Collected data
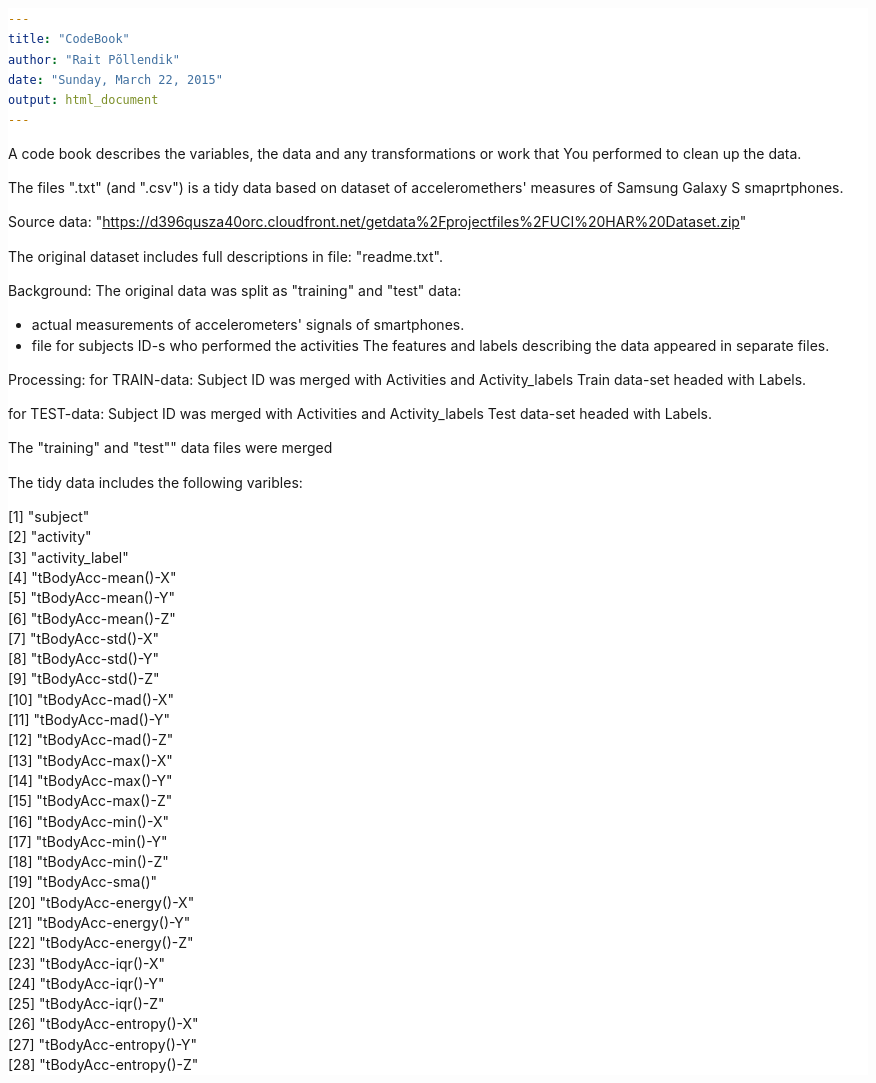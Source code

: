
 ```yaml
---
title: "CodeBook"
author: "Rait Põllendik"
date: "Sunday, March 22, 2015"
output: html_document
---
```


A code book describes the variables, the data and any transformations 
or work that You performed to clean up the data.


The files ".txt" (and ".csv") is a tidy data based on dataset of acceleromethers' measures of Samsung Galaxy S smaprtphones.

Source data: "https://d396qusza40orc.cloudfront.net/getdata%2Fprojectfiles%2FUCI%20HAR%20Dataset.zip" 

The original dataset includes full descriptions in file: "readme.txt".

Background: 
The original data was split as "training" and "test" data:
 - actual measurements of accelerometers' signals of smartphones.
 - file for subjects ID-s who performed the activities
The features and labels describing the data appeared in separate files. 

Processing: 
 for TRAIN-data: 
 Subject ID was merged with Activities and Activity_labels
 Train data-set headed with Labels.
 
 for TEST-data: 
 Subject ID was merged with Activities and Activity_labels
 Test data-set headed with Labels.
 
 The "training" and "test"" data files were merged
 
 The tidy data includes the following varibles:
 
  [1] "subject"                             
  [2] "activity"                            
  [3] "activity_label"                      
  [4] "tBodyAcc-mean()-X"                   
  [5] "tBodyAcc-mean()-Y"                   
  [6] "tBodyAcc-mean()-Z"                   
  [7] "tBodyAcc-std()-X"                    
  [8] "tBodyAcc-std()-Y"                    
  [9] "tBodyAcc-std()-Z"                    
 [10] "tBodyAcc-mad()-X"                    
 [11] "tBodyAcc-mad()-Y"                    
 [12] "tBodyAcc-mad()-Z"                    
 [13] "tBodyAcc-max()-X"                    
 [14] "tBodyAcc-max()-Y"                    
 [15] "tBodyAcc-max()-Z"                    
 [16] "tBodyAcc-min()-X"                    
 [17] "tBodyAcc-min()-Y"                    
 [18] "tBodyAcc-min()-Z"                    
 [19] "tBodyAcc-sma()"                      
 [20] "tBodyAcc-energy()-X"                 
 [21] "tBodyAcc-energy()-Y"                 
 [22] "tBodyAcc-energy()-Z"                 
 [23] "tBodyAcc-iqr()-X"                    
 [24] "tBodyAcc-iqr()-Y"                    
 [25] "tBodyAcc-iqr()-Z"                    
 [26] "tBodyAcc-entropy()-X"                
 [27] "tBodyAcc-entropy()-Y"                
 [28] "tBodyAcc-entropy()-Z"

INSTRUCTIONS TO FOLLOW: Consider the entries above and return each line with the string "training".

TASK RESPONSE:
The original data was split as "training" and "test" data:
 The "training" and "test"" data files were merged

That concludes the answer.